Damai Hari Lubis Luruskan UU Pers-lah yang Lex Specialis, Bukan Profesi Jurnalis

Damai Hari Lubis. (poto/ist).

Jakarta, Satuju.com — Pengamat Hukum dan Politik Mujahid 212, Damai Hari Lubis, meluruskan kesalahpahaman terkait pemberitaan sebelumnya yang menyebut dirinya mengatakan “jurnalis adalah lex specialis”.

Menurutnya, yang dimaksud adalah Undang-Undang Nomor 40 Tahun 1999 tentang Pers-lah yang bersifat lex specialis, bukan profesi jurnalisnya.

Pernyataan itu disampaikan Damai Hari Lubis dalam acara Pendalaman Profesi Kejurnalistikan, Kode Etik Jurnalistik, Mobile Jurnalist Memahami Kaidah, Jurnalis dan UU Pers serta UU ITE yang diselenggarakan oleh Forum Wartawan Jaya Indonesia (FWJI) bersama Majelis Pers Indonesia, di Wisma Agra Muncar, Cisarua, Bogor, Jumat malam (4/10/2024).

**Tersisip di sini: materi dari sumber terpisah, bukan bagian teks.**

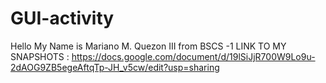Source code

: # GUI-activity
Hello My Name is Mariano M. Quezon III from BSCS -1 
LINK TO MY SNAPSHOTS : 
https://docs.google.com/document/d/19lSiJjR700W9Lo9u-2dAOG9ZB5egeAftqTp-JH_v5cw/edit?usp=sharing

“Yang lex specialis itu bukan jurnalisnya, tapi UU Pers. Artinya, UU Pers memiliki kedudukan khusus dalam mengatur kegiatan jurnalistik dibandingkan peraturan umum lainnya,” tegas Damai Hari Lubis.

Ia menjelaskan, sistem hukum di Indonesia masih belum tertata secara baik, sehingga sering menimbulkan kekacauan tafsir antaraturan hukum (overlapping). “Banyak sistem hukum dan perundang-undangan kita masih acak-acakan. Makna hukum positif atau ius constitutum sering hanya jadi isapan jempol,” ujarnya.

Damai menyoroti belum adanya Peraturan Pemerintah (PP) sebagai aturan pelaksana dari UU Pers, sehingga implementasinya selama ini hanya bertumpu pada Kode Etik Jurnalistik dan peraturan internal organisasi pers. “Yang ada saat ini baru Peraturan Presiden (Perpres), bukan PP. Akibatnya, muncul multitafsir dan kesulitan dalam penegakan hukum pers,” ungkapnya.

Lebih lanjut, ia mengkritisi dominasi Dewan Pers yang seolah menjadi lembaga superbody dalam menentukan sah-tidaknya karya jurnalistik. Padahal, menurutnya, tanpa PP sebagai dasar hukum pelaksanaan UU Pers, posisi Dewan Pers menjadi rawan disalahartikan.

“Lex specialis kok bisa tunduk pada keputusan Dewan Pers? Atau malah keputusan Dewan Pers lebih tinggi dari UU? Ahli hukum pasti bingung 99 persen,” sindirnya.

Damai juga mengingatkan pentingnya organisasi-organisasi pers memiliki majelis pers internal yang berfungsi aktif menangani pengaduan masyarakat dan menyidangkan dugaan pelanggaran etik sebelum perkara dibawa ke ranah pidana. “Jika majelis pers menyatakan tidak ada pelanggaran UU Pers, maka penyidik seharusnya menghentikan perkara itu. Ini demi kepastian hukum dan perlindungan terhadap kebebasan pers,” tegasnya.

Ia menutup dengan seruan agar insan pers bersatu dan memperjuangkan kepastian hukum melalui pembentukan PP UU Pers atau revisi undang-undangnya. “Ini bukan hanya soal wartawan, tapi soal demokrasi bangsa dan kebebasan pers yang tidak boleh dikriminalisasi,” pungkas Damai Hari Lubis.